Banks’ earnings pressure cushioned by bond rally: RAM

04 Dec 2019 / 20:18 H.

PETALING JAYA: Despite tepid loan growth and pressure on net interest margin (NIM), RAM Ratings said strong trading income underpinned by the domestic bond market’s rally cushioned the impact on Malaysian banks’ earnings in the first nine months of the year (9M’19).

“Foreign investors’ hunt for yields amid the prospects of low global interest rates has been fuelling demand for Malaysian bonds. Inflows of foreign funds amounted to RM4.3 billion in 9M’19 compared to an outflow of RM22.2 billion in the previous corresponding period. The yield on 10-year Malaysian government securities had declined to 3.3% as at end-September 2019, from 4.1% as at end-December 2018,” said RAM co-head of Financial Institution Ratings Wong Yin Ching.

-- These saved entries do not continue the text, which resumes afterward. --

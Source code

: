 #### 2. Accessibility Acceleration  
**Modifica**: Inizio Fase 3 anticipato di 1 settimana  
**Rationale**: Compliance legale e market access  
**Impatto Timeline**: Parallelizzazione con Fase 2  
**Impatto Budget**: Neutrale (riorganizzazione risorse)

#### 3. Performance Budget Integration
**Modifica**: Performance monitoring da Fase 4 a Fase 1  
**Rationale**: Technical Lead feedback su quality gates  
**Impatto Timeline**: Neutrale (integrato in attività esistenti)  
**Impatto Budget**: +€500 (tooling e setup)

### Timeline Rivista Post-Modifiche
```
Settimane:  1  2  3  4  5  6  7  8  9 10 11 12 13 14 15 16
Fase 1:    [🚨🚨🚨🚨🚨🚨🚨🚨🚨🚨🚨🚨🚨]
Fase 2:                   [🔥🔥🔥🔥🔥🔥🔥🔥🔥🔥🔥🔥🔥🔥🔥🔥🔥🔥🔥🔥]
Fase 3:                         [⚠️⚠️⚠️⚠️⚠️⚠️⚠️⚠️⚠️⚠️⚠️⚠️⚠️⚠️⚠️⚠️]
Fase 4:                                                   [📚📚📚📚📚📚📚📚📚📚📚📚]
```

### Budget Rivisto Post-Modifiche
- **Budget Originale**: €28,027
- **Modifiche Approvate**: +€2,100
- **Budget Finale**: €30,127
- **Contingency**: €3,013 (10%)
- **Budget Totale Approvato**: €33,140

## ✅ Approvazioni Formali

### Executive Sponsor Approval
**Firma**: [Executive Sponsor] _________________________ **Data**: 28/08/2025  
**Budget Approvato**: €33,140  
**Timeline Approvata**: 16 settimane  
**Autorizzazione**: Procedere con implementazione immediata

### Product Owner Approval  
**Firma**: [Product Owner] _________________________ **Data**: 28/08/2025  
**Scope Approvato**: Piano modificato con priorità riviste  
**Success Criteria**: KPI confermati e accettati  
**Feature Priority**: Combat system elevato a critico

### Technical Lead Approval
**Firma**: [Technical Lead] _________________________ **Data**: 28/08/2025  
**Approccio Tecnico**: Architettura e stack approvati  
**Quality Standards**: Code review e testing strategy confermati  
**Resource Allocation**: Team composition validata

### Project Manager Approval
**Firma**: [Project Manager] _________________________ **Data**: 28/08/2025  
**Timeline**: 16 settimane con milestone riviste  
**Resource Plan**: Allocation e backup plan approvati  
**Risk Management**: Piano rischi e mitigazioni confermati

The rating agency noted that while most banks’ NIM broadened quarter-on-quarter in Q3’19, the average NIM for the eight anchor banks remained weak at 2.18% in 9M’19 versus 2.25% in 9M’18.

“The easier liquidity arising from the recent cut in the statutory reserve requirement is only expected to have a marginally positive impact on NIM.”

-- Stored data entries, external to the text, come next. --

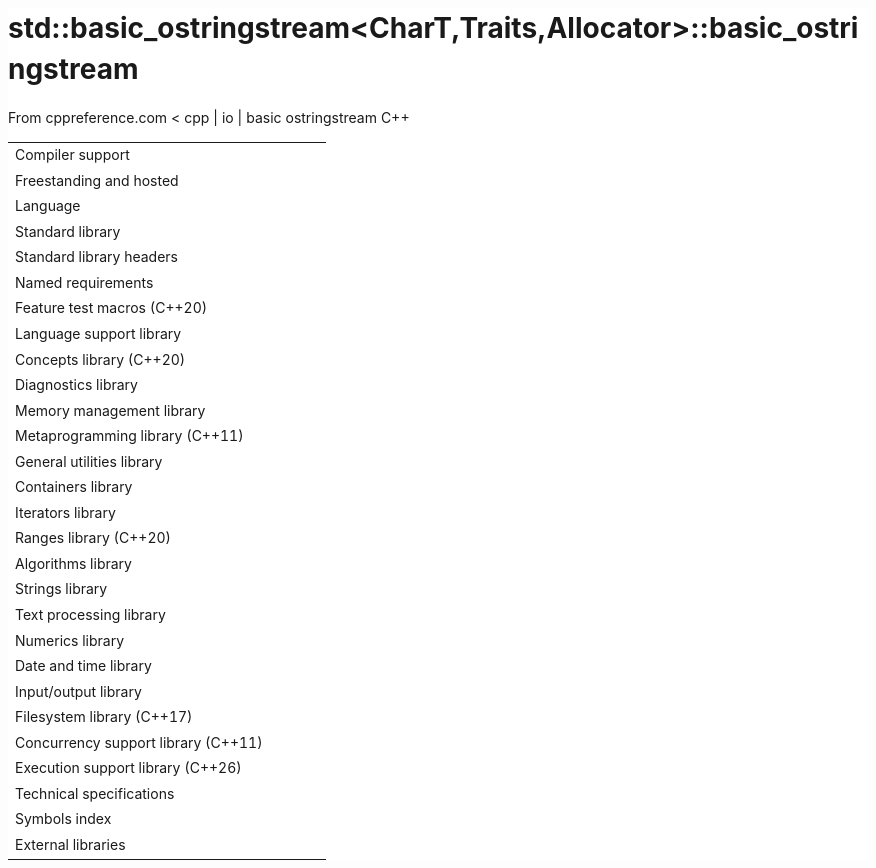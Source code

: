 # std::basic_ostringstream<CharT,Traits,Allocator>::basic_ostringstream

From cppreference.com
< cpp‎ | io‎ | basic ostringstream
C++

|  |  |  |  |  |
| --- | --- | --- | --- | --- |
| Compiler support | | | | |
| Freestanding and hosted | | | | |
| Language | | | | |
| Standard library | | | | |
| Standard library headers | | | | |
| Named requirements | | | | |
| Feature test macros (C++20) | | | | |
| Language support library | | | | |
| Concepts library (C++20) | | | | |
| Diagnostics library | | | | |
| Memory management library | | | | |
| Metaprogramming library (C++11) | | | | |
| General utilities library | | | | |
| Containers library | | | | |
| Iterators library | | | | |
| Ranges library (C++20) | | | | |
| Algorithms library | | | | |
| Strings library | | | | |
| Text processing library | | | | |
| Numerics library | | | | |
| Date and time library | | | | |
| Input/output library | | | | |
| Filesystem library (C++17) | | | | |
| Concurrency support library (C++11) | | | | |
| Execution support library (C++26) | | | | |
| Technical specifications | | | | |
| Symbols index | | | | |
| External libraries | | | | |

Meanwhile, RAM said loan growth decelerated to a new low of 3.7% in October 2019, as the external environment remains challenging against a more subdued global growth outlook.

The eight anchor banks’ average credit cost ratio rose to 31 bps as a result of a few lumpy impairments from the domestic agriculture and manufacturing sectors as well as some overseas exposures.

“The surge in trading income moderated the earnings impact from poorer net interest income and an uptick in impairment charges. On the whole, the eight anchor banks’ average pre-tax ROA (return on assets) and ROE (return on equity) weakened to a respective 1.32% and 12.9% in 9M’19 relative to 1.38% and 13.7% in 9M’18,” Wong added.

RAM said the banking system’s gross impaired loan ratio remained sturdy at 1.62% as at end-October 2019 despite having nudged up from 1.48% as at end-December 2018.